Configurations covers all the high-level settings for your Google Workspace environment. Configuration security can be threatened by misconfigurations that expose data or user accounts, or otherwise leave your environment open to risk.
Let’s discuss how to secure each of those areas.
Steps to Securing Your Google Workplace Identities
The first step to securing your Google Workspace identities is securing users’ access credentials. This is the basis for identity security because in SaaS applications like Google Workspace, a user is defined by and only by their access credentials. So you definitely want to keep access credentials from falling into the wrong hands; otherwise, you’re giving outsiders the equivalent of legitimate identity papers.
Steps for securing Google Workspace credentials include:
- Requiring 2-step verification (= multifactor authentication)

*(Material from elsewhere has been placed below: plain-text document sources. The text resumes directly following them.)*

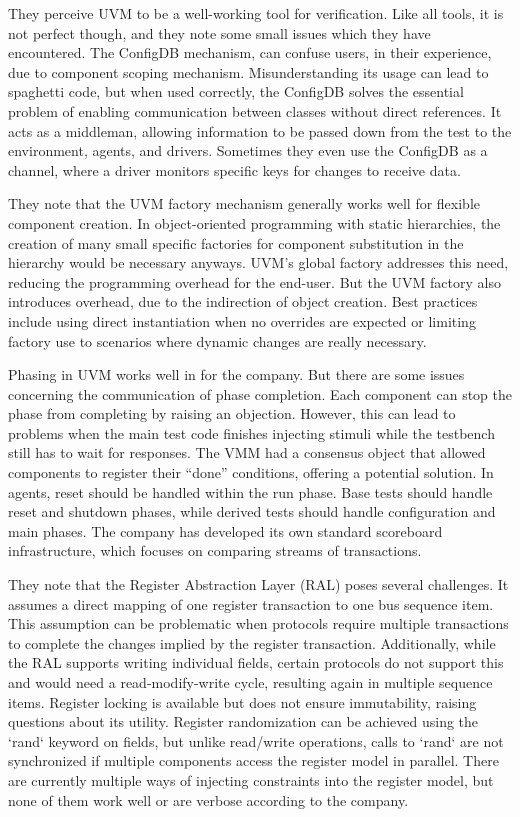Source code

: \documentclass[12pt]{book}
\begin{document}
They perceive UVM to be a well-working tool for verification. Like all tools, it is not perfect though, and they note some small issues which they have encountered. The ConfigDB mechanism, can confuse users, in their experience, due to component scoping mechanism. Misunderstanding its usage can lead to spaghetti code, but when used correctly, the ConfigDB solves the essential problem of enabling communication between classes without direct references. It acts as a middleman, allowing information to be passed down from the test to the environment, agents, and drivers. Sometimes they even use the ConfigDB as a channel, where a driver monitors specific keys for changes to receive data.

They note that the UVM factory mechanism generally works well for flexible component creation. In object-oriented programming with static hierarchies, the creation of many small specific factories for component substitution in the hierarchy would be necessary anyways. UVM's global factory addresses this need, reducing the programming overhead for the end-user. But the UVM factory also introduces overhead, due to the indirection of object creation. Best practices include using direct instantiation when no overrides are expected or limiting factory use to scenarios where dynamic changes are really necessary.

Phasing in UVM works well in for the company. But there are some issues concerning the communication of phase completion. Each component can stop the phase from completing by raising an objection. However, this can lead to problems when the main test code finishes injecting stimuli while the testbench still has to wait for responses. The VMM had a consensus object that allowed components to register their “done” conditions, offering a potential solution. In agents, reset should be handled within the run phase. Base tests should handle reset and shutdown phases, while derived tests should handle configuration and main phases. The company has developed its own standard scoreboard infrastructure, which focuses on comparing streams of transactions.

They note that the Register Abstraction Layer (RAL) poses several challenges. It assumes a direct mapping of one register transaction to one bus sequence item. This assumption can be problematic when protocols require multiple transactions to complete the changes implied by the register transaction. Additionally, while the RAL supports writing individual fields, certain protocols do not support this and would need a read-modify-write cycle, resulting again in multiple sequence items. Register locking is available but does not ensure immutability, raising questions about its utility. Register randomization can be achieved using the `rand` keyword on fields, but unlike read/write operations, calls to `rand` are not synchronized if multiple components access the register model in parallel. There are currently multiple ways of injecting constraints into the register model, but none of them work well or are verbose according to the company. 
\end{document}
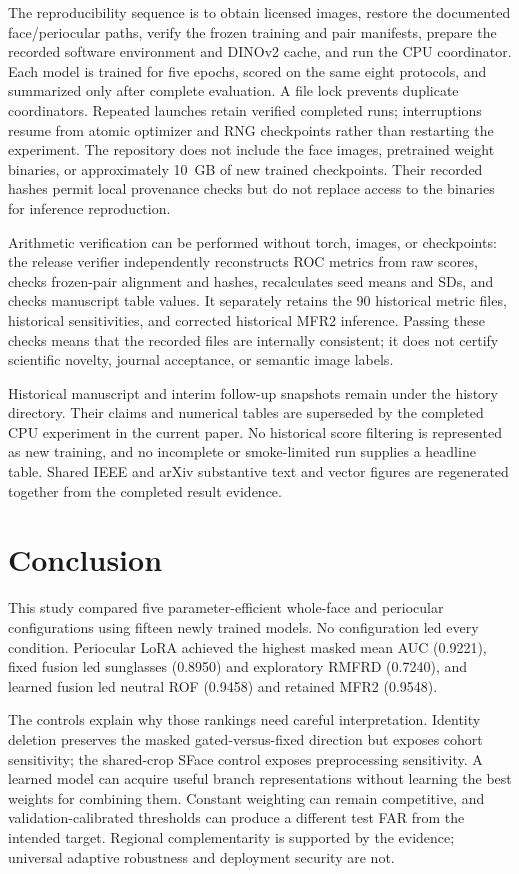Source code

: \documentclass[10pt,journal,compsoc]{IEEEtran}
\begin{document}
The reproducibility sequence is to obtain licensed images, restore the documented face/periocular paths, verify the frozen training and pair manifests, prepare the recorded software environment and DINOv2 cache, and run the CPU coordinator. Each model is trained for five epochs, scored on the same eight protocols, and summarized only after complete evaluation. A file lock prevents duplicate coordinators. Repeated launches retain verified completed runs; interruptions resume from atomic optimizer and RNG checkpoints rather than restarting the experiment. The repository does not include the face images, pretrained weight binaries, or approximately 10~GB of new trained checkpoints. Their recorded hashes permit local provenance checks but do not replace access to the binaries for inference reproduction.

Arithmetic verification can be performed without torch, images, or checkpoints: the release verifier independently reconstructs ROC metrics from raw scores, checks frozen-pair alignment and hashes, recalculates seed means and SDs, and checks manuscript table values. It separately retains the 90 historical metric files, historical sensitivities, and corrected historical MFR2 inference. Passing these checks means that the recorded files are internally consistent; it does not certify scientific novelty, journal acceptance, or semantic image labels.

Historical manuscript and interim follow-up snapshots remain under the history directory. Their claims and numerical tables are superseded by the completed CPU experiment in the current paper. No historical score filtering is represented as new training, and no incomplete or smoke-limited run supplies a headline table. Shared IEEE and arXiv substantive text and vector figures are regenerated together from the completed result evidence.

\section{Conclusion}
This study compared five parameter-efficient whole-face and periocular configurations using fifteen newly trained models. No configuration led every condition. Periocular LoRA achieved the highest masked mean AUC (0.9221), fixed fusion led sunglasses (0.8950) and exploratory RMFRD (0.7240), and learned fusion led neutral ROF (0.9458) and retained MFR2 (0.9548).

The controls explain why those rankings need careful interpretation. Identity deletion preserves the masked gated-versus-fixed direction but exposes cohort sensitivity; the shared-crop SFace control exposes preprocessing sensitivity. A learned model can acquire useful branch representations without learning the best weights for combining them. Constant weighting can remain competitive, and validation-calibrated thresholds can produce a different test FAR from the intended target. Regional complementarity is supported by the evidence; universal adaptive robustness and deployment security are not.
\end{document}
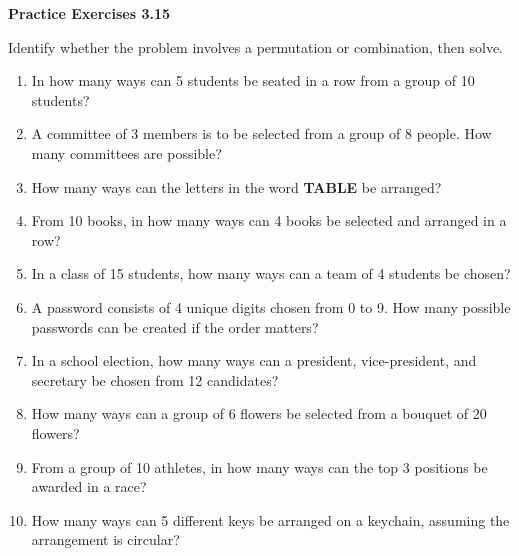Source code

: \vspace{0.3ex}
\noindent\textbf{Practice Exercises 3.15}

\vspace{0.2ex}

Identify whether the problem involves a permutation or combination, then solve.

\begin{enumerate}[label=\color{blue}\arabic*.]
    \item In how many ways can 5 students be seated in a row from a group of 10 students?
    \item A committee of 3 members is to be selected from a group of 8 people. How many committees are possible?
    \item How many ways can the letters in the word \textbf{TABLE} be arranged?
    \item From 10 books, in how many ways can 4 books be selected and arranged in a row?
    \item In a class of 15 students, how many ways can a team of 4 students be chosen?
    \item A password consists of 4 unique digits chosen from 0 to 9. How many possible passwords can be created if the order matters?
    \item In a school election, how many ways can a president, vice-president, and secretary be chosen from 12 candidates?
    \item How many ways can a group of 6 flowers be selected from a bouquet of 20 flowers?
    \item From a group of 10 athletes, in how many ways can the top 3 positions be awarded in a race?
    \item How many ways can 5 different keys be arranged on a keychain, assuming the arrangement is circular?
\end{enumerate}
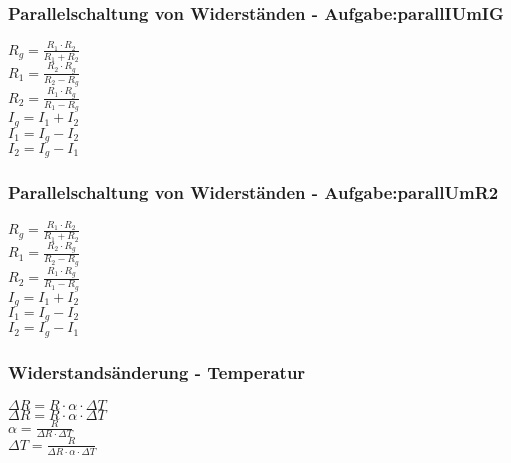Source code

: \subsubsection{Parallelschaltung von Widerständen - Aufgabe:parallIUmIG} 
\begin{minipage}{0.45\textwidth} 
$ R_{g}  = \frac{R_{1} \cdot R_{2} }{R_{1} +R_{2} } $\\ 
$ R_{1}  = \frac{R_{2} \cdot R_{g} }{R_{2} -R_{g} } $\\ 
$ R_{2}  = \frac{R_{1} \cdot R_{g} }{R_{1} -R_{g} } $\\ 
$ I_{g}  = I_{1}  + I_{2} $\\ 
$ I_{1}  = I_{g}  - I_{2} $\\ 
$ I_{2}  = I_{g}  - I_{1} $\\ 
\end{minipage} 
\begin{minipage}{0.45\textwidth} 
 
\end{minipage} 
\subsubsection{Parallelschaltung von Widerständen - Aufgabe:parallUmR2} 
\begin{minipage}{0.45\textwidth} 
$ R_{g}  = \frac{R_{1} \cdot R_{2} }{R_{1} +R_{2} } $\\ 
$ R_{1}  = \frac{R_{2} \cdot R_{g} }{R_{2} -R_{g} } $\\ 
$ R_{2}  = \frac{R_{1} \cdot R_{g} }{R_{1} -R_{g} } $\\ 
$ I_{g}  = I_{1}  + I_{2} $\\ 
$ I_{1}  = I_{g}  - I_{2} $\\ 
$ I_{2}  = I_{g}  - I_{1} $\\ 
\end{minipage} 
\begin{minipage}{0.45\textwidth} 
 
\end{minipage} 
\subsubsection{Widerstandsänderung - Temperatur} 
\begin{minipage}{0.45\textwidth} 
$ \Delta R = R\cdot \alpha \cdot \Delta T $\\ 
$ \Delta R = R\cdot \alpha \cdot \Delta T $\\ 
$ \alpha  = \frac{R}{\Delta R\cdot \Delta T} $\\ 
$ \Delta T = \frac{   R}{\Delta R\cdot \alpha \cdot \Delta T} $\\ 
\end{minipage} 
\begin{minipage}{0.45\textwidth} 
 
\end{minipage} 
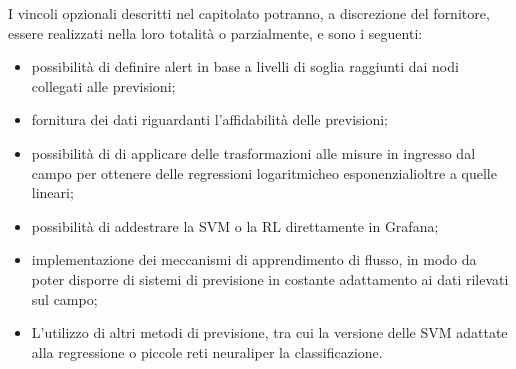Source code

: 	 	I vincoli opzionali descritti nel capitolato potranno, a discrezione del fornitore, essere realizzati nella loro totalità o parzialmente, e sono i seguenti:
		\begin{itemize}
			\item possibilità di definire alert in base a livelli di soglia raggiunti dai nodi collegati alle previsioni;
			\item fornitura dei dati riguardanti l’affidabilità delle previsioni;
			\item possibilità di di applicare delle trasformazioni alle misure in ingresso dal campo per ottenere delle regressioni logaritmiche\glo o esponenziali\glo oltre a quelle lineari;
			\item possibilità di addestrare la SVM o la RL direttamente in Grafana;
			\item implementazione dei meccanismi di apprendimento di flusso, in modo da poter disporre di sistemi di previsione in costante adattamento ai dati rilevati sul campo;
			\item L’utilizzo di altri metodi di previsione, tra cui la versione delle SVM adattate alla regressione o piccole reti neurali\glo per la classificazione\glo.

		\end{itemize}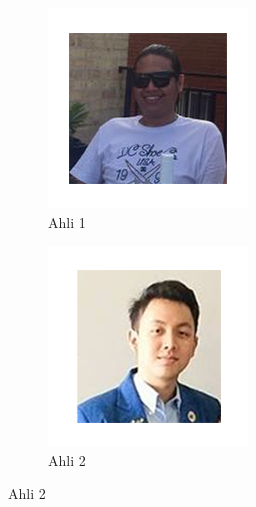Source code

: 		\begin{figure}[H]
			\centering
			\begin{subfigure}{.25\linewidth}{
				\includegraphics[width=1\linewidth]{gambar/ahli/gerald}
				\caption{Ahli 1}
				\label{ahli_1}
			}
			\end{subfigure}%
			\begin{subfigure}{.25\linewidth}{
				\includegraphics[width=1\linewidth]{gambar/ahli/harley}
				\caption{Ahli 2}
				\label{ahli_2}				
			}

\end{subfigure}
\end{figure}
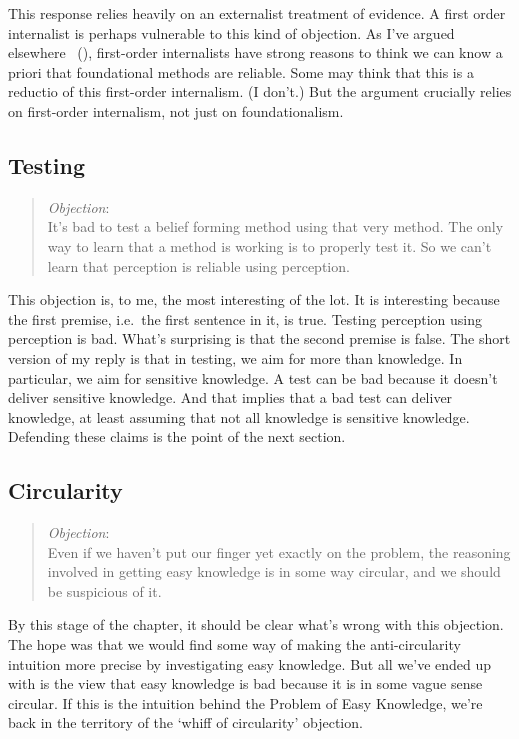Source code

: \documentclass[
  10pt,
  letterpaper,
  twoside]{scrbook}
\begin{document}
This response relies heavily on an externalist treatment of evidence. A
first order internalist is perhaps vulnerable to this kind of objection.
As I've argued elsewhere ~(), first-order internalists have strong reasons to think we can
know a priori that foundational methods are reliable. Some may think
that this is a reductio of this first-order internalism. (I don't.) But
the argument crucially relies on first-order internalism, not just on
foundationalism.

\subsection{Testing}\label{testing}

\begin{quote}
\emph{Objection}:\\
It's bad to test a belief forming method using that very method. The
only way to learn that a method is working is to properly test it. So we
can't learn that perception is reliable using perception.
\end{quote}

This objection is, to me, the most interesting of the lot. It is
interesting because the first premise, i.e.~the first sentence in it, is
true. Testing perception using perception is bad. What's surprising is
that the second premise is false. The short version of my reply is that
in testing, we aim for more than knowledge. In particular, we aim for
sensitive knowledge. A test can be bad because it doesn't deliver
sensitive knowledge. And that implies that a bad test can deliver
knowledge, at least assuming that not all knowledge is sensitive
knowledge. Defending these claims is the point of the next section.

\subsection{Circularity}\label{circularity}

\begin{quote}
\emph{Objection}:\\
Even if we haven't put our finger yet exactly on the problem, the
reasoning involved in getting easy knowledge is in some way circular,
and we should be suspicious of it.
\end{quote}

By this stage of the chapter, it should be clear what's wrong with this
objection. The hope was that we would find some way of making the
anti-circularity intuition more precise by investigating easy knowledge.
But all we've ended up with is the view that easy knowledge is bad
because it is in some vague sense circular. If this is the intuition
behind the Problem of Easy Knowledge, we're back in the territory of the
`whiff of circularity' objection.
\end{document}
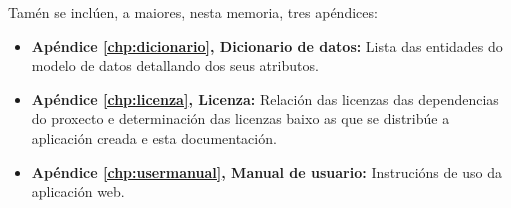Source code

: Tamén se inclúen, a maiores, nesta memoria, tres apéndices:

\begin{itemize}
	\item \textbf{Apéndice \ref{chp:dicionario}, Dicionario de datos:} Lista das entidades do modelo de datos detallando dos seus atributos.
	\item \textbf{Apéndice \ref{chp:licenza}, Licenza:} Relación das licenzas das dependencias do proxecto e determinación das licenzas baixo as que se distribúe a aplicación creada e esta documentación.
	\item \textbf{Apéndice \ref{chp:usermanual}, Manual de usuario:} Instrucións de uso da aplicación web.
\end{itemize}

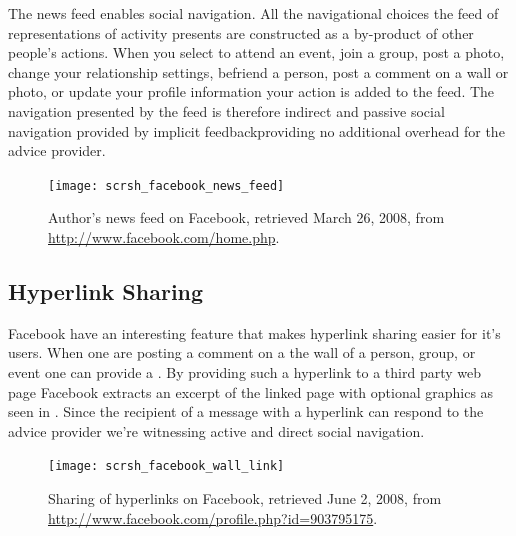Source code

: The news feed enables social navigation. All the navigational choices the feed
of representations of activity presents are constructed as a by-product of
other people's actions. When you select to attend an event, join a group,
post a photo, change your relationship settings, befriend a person, post a
comment on a wall or photo, or update your profile information your action
is added to the feed. The navigation presented by the feed
is therefore indirect and passive social navigation provided by implicit
feedback\dash{}providing no additional overhead for the advice provider.

\begin{figure}
  \texttt{[image: scrsh\_facebook\_news\_feed]}
  \caption[Facebook News Feed]{%
     Author's news feed on Facebook,
     retrieved March 26, 2008, from \url{http://www.facebook.com/home.php}.}
  \label{figure:scrsh.facebook.news.feed}
\end{figure}


\subsection{Hyperlink Sharing}

Facebook have an interesting feature that makes hyperlink sharing easier for
it's users. When one are posting a comment on a the wall of a person, group,
or event one can provide a . By providing such a hyperlink to a
third party web page Facebook extracts an excerpt of the linked page with
optional graphics as seen in . Since the
recipient of a message with a hyperlink can respond to the advice provider
we're witnessing active and direct social navigation.

\begin{figure}
  \texttt{[image: scrsh\_facebook\_wall\_link]}
  \caption[Facebook Hyperlink Sharing]{%
     Sharing of hyperlinks on Facebook,
     retrieved June 2, 2008, from
     \url{http://www.facebook.com/profile.php?id=903795175}.}
  \label{figure:scrsh.facebook.wall.link}
\end{figure}

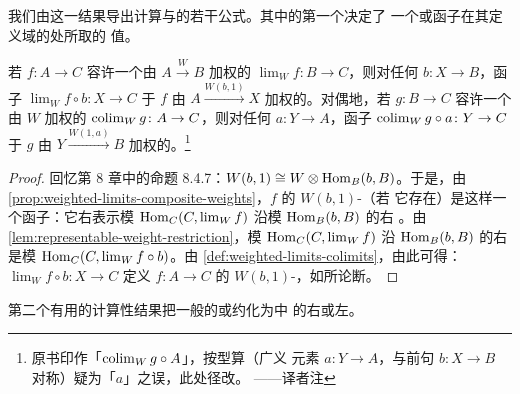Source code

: 我们由这一结果导出计算\trWeightedLimit{}与\trWeightedColimit{}的若干公式。其中的第一个决定了
一个\trWeightedLimit{}或\trWeightedColimit{}函子在其定义域的\trGeneralizedElement{}处所取的
值。

\begin{lemma}\label{lem:weighted-limit-generalized-element}
若 $f\colon A\to C$ 容许一个由 $A\xrightarrow{W}B$ 加权的\trLimit{}
$\lim_{W}f\colon B\to C$，则对任何\trGeneralizedElement{} $b\colon X\to B$，函子
$\lim_{W}f\circ b\colon X\to C$ \trIsomorphism{}于 $f$ 由 $A\xrightarrow{W(b,1)}X$
加权的\trLimit{}。对偶地，若 $g\colon B\to C$ 容许一个由 $W$ 加权的\trColimit{}
$\colim_{W}g\colon A\to C$，则对任何\trGeneralizedElement{} $a\colon Y\to A$，函子
$\colim_{W}g\circ a\colon Y\to C$ \trIsomorphism{}于 $g$ 由 $Y\xrightarrow{W(1,a)}B$
加权的\trColimit{}。\footnote{原书印作「$\colim_{W}g\circ A$」，按型算（广义
元素 $a\colon Y\to A$，与前句 $b\colon X\to B$ 对称）疑为「$a$」之误，此处径改。
——译者注}
\end{lemma}

\begin{proof}
回忆第 8 章中的命题 8.4.7：$W(b,1)\cong W\otimes\HomB(b,B)$。于是，由%
\cref{prop:weighted-limits-composite-weights}，$f$ 的 $W(b,1)$-\trWeightedLimit{}（若
它存在）是这样一个函子：它右表示模 $\HomC(C,\lim_{W}f)$ 沿模 $\HomB(b,B)$ 的右%
\trExtension{}。由\cref{lem:representable-weight-restriction}，模 $\HomC(C,\lim_{W}f)$
沿 $\HomB(b,B)$ 的右\trExtension{}是模 $\HomC(C,\lim_{W}f\circ b)$。由%
\cref{def:weighted-limits-colimits}，由此可得：$\lim_{W}f\circ b\colon X\to C$ 定义
$f\colon A\to C$ 的 $W(b,1)$-\trWeightedLimit，如所论断。
\end{proof}

第二个有用的计算性结果把一般的\trWeightedLimit{}或\trWeightedColimit{}约化为\trHomotopyTwoCategory{}中
的右\trExtension{}或左\trExtension{}。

- Requiring strong passwords
- Implementing SSO (single sign-on)
- The Advanced Protection Program (usually reserved for individuals with very high privileges whose accounts are likely to be targeted by bad actors)
The second step to securing identities is to ask: what happens if credentials are exposed, stolen or otherwise manipulated so that a bad actor succeeds in gaining access to your Google Workspace environment? A similar situation arises when legitimate users turn bad and use their privileges for personal gain or malicious action. How can you catch these seemingly valid but dangerous identities?
The answer lies in the identity’s behavior: is the user identity acting in a suspicious or problematic manner? Judging an identity by its actions, not only by its access information, lets you pick out both insider threats and external actors who have hijacked user accounts.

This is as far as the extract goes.